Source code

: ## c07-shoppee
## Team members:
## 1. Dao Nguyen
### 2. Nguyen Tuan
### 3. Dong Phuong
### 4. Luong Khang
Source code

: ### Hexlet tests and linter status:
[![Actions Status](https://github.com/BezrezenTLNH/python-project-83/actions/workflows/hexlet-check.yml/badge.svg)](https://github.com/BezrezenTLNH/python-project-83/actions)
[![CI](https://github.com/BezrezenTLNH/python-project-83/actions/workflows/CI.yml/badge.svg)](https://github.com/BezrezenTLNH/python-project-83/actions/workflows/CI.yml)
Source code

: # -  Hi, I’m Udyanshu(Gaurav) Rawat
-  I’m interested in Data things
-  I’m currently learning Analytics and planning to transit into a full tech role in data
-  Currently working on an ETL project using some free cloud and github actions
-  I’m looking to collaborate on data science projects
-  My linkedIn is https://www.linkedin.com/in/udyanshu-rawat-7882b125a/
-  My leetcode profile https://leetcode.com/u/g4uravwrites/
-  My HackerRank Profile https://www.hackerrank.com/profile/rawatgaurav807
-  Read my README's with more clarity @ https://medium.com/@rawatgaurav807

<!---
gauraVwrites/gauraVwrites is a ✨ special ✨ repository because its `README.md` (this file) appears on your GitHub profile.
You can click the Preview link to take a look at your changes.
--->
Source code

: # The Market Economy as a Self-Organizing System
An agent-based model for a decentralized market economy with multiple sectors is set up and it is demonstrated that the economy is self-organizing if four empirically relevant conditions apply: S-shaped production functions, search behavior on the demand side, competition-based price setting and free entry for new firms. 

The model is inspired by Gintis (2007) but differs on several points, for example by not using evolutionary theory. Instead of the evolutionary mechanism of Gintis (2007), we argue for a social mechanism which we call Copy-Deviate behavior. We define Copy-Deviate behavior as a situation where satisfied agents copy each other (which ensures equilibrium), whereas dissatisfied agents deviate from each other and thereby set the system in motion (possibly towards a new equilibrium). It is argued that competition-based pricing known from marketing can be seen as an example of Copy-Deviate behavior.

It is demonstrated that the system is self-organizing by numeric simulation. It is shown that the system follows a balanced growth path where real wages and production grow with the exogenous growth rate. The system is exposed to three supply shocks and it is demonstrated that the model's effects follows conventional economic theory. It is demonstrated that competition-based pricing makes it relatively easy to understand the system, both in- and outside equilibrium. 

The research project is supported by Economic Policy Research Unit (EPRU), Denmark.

--- --- ---

◆ **THE TASK**
Could you return all lines from the data above that contain the string "BezrezenTLNH"?

◆ **OUTPUT FOR THIS TASK**
[![Actions Status](https://github.com/BezrezenTLNH/python-project-83/actions/workflows/hexlet-check.yml/badge.svg)](https://github.com/BezrezenTLNH/python-project-83/actions)
[![CI](https://github.com/BezrezenTLNH/python-project-83/actions/workflows/CI.yml/badge.svg)](https://github.com/BezrezenTLNH/python-project-83/actions/workflows/CI.yml)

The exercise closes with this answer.